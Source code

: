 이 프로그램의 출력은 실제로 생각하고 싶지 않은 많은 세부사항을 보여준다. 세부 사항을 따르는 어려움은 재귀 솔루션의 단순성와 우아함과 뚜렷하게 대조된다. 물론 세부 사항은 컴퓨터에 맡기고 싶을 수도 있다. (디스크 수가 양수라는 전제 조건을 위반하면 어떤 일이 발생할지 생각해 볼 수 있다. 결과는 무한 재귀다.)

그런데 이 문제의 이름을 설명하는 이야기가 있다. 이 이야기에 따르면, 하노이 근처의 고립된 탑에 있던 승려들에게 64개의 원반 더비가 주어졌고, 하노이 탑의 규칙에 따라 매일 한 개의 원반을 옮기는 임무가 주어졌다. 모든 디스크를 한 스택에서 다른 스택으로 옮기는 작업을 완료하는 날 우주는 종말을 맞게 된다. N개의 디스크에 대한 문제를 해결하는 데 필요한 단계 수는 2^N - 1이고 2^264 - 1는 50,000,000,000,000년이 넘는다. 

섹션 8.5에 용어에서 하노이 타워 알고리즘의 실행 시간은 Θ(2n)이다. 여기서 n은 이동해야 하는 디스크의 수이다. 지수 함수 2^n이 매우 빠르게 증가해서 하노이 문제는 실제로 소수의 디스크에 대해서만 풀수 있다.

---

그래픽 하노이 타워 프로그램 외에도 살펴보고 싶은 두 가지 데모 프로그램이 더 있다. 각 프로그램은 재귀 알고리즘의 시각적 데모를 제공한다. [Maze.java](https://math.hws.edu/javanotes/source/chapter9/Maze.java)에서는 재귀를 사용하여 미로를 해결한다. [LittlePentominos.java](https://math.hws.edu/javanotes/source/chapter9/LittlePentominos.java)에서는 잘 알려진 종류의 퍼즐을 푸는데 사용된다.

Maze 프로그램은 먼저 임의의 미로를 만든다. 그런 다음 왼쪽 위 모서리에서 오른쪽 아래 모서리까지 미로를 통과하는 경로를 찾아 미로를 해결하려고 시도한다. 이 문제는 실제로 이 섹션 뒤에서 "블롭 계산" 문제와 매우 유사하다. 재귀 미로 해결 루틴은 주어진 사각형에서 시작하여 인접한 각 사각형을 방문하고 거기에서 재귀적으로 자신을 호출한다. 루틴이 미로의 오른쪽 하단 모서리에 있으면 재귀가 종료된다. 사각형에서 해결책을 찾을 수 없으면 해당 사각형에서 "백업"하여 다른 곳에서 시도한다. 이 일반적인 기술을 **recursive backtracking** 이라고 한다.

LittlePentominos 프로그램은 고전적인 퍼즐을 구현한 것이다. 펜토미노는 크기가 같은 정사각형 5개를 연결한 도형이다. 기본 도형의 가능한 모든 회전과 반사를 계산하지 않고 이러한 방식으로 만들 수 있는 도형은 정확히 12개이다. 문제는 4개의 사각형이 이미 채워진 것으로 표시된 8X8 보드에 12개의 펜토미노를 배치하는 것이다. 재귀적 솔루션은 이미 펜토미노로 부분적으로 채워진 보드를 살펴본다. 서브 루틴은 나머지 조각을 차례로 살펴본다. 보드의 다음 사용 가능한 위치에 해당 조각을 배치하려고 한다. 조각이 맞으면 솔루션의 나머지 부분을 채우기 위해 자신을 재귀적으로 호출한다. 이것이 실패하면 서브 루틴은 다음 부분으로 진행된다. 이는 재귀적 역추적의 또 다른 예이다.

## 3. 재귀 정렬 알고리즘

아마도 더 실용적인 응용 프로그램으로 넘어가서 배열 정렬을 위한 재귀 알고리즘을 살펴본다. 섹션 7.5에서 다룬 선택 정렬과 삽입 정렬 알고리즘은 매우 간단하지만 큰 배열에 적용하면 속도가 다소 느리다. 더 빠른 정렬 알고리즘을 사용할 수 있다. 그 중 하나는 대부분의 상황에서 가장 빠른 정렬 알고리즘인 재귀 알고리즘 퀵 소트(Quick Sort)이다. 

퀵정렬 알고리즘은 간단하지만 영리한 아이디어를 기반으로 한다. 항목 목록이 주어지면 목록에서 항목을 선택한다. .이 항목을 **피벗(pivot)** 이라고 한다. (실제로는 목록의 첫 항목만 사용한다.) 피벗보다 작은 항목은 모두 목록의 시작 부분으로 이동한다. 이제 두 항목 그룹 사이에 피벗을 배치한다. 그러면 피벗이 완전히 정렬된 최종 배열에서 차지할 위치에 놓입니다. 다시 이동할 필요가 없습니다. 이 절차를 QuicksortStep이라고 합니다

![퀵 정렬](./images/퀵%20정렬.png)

__________

If a line comes after the one that contains "그래픽 하노이 타워 프로그램", leave it out; return every line of the entries up to that point exactly, starting with the first, with that line included.

Source code

: 이 프로그램의 출력은 실제로 생각하고 싶지 않은 많은 세부사항을 보여준다. 세부 사항을 따르는 어려움은 재귀 솔루션의 단순성와 우아함과 뚜렷하게 대조된다. 물론 세부 사항은 컴퓨터에 맡기고 싶을 수도 있다. (디스크 수가 양수라는 전제 조건을 위반하면 어떤 일이 발생할지 생각해 볼 수 있다. 결과는 무한 재귀다.)

그런데 이 문제의 이름을 설명하는 이야기가 있다. 이 이야기에 따르면, 하노이 근처의 고립된 탑에 있던 승려들에게 64개의 원반 더비가 주어졌고, 하노이 탑의 규칙에 따라 매일 한 개의 원반을 옮기는 임무가 주어졌다. 모든 디스크를 한 스택에서 다른 스택으로 옮기는 작업을 완료하는 날 우주는 종말을 맞게 된다. N개의 디스크에 대한 문제를 해결하는 데 필요한 단계 수는 2^N - 1이고 2^264 - 1는 50,000,000,000,000년이 넘는다. 

섹션 8.5에 용어에서 하노이 타워 알고리즘의 실행 시간은 Θ(2n)이다. 여기서 n은 이동해야 하는 디스크의 수이다. 지수 함수 2^n이 매우 빠르게 증가해서 하노이 문제는 실제로 소수의 디스크에 대해서만 풀수 있다.

---

그래픽 하노이 타워 프로그램 외에도 살펴보고 싶은 두 가지 데모 프로그램이 더 있다. 각 프로그램은 재귀 알고리즘의 시각적 데모를 제공한다. [Maze.java](https://math.hws.edu/javanotes/source/chapter9/Maze.java)에서는 재귀를 사용하여 미로를 해결한다. [LittlePentominos.java](https://math.hws.edu/javanotes/source/chapter9/LittlePentominos.java)에서는 잘 알려진 종류의 퍼즐을 푸는데 사용된다.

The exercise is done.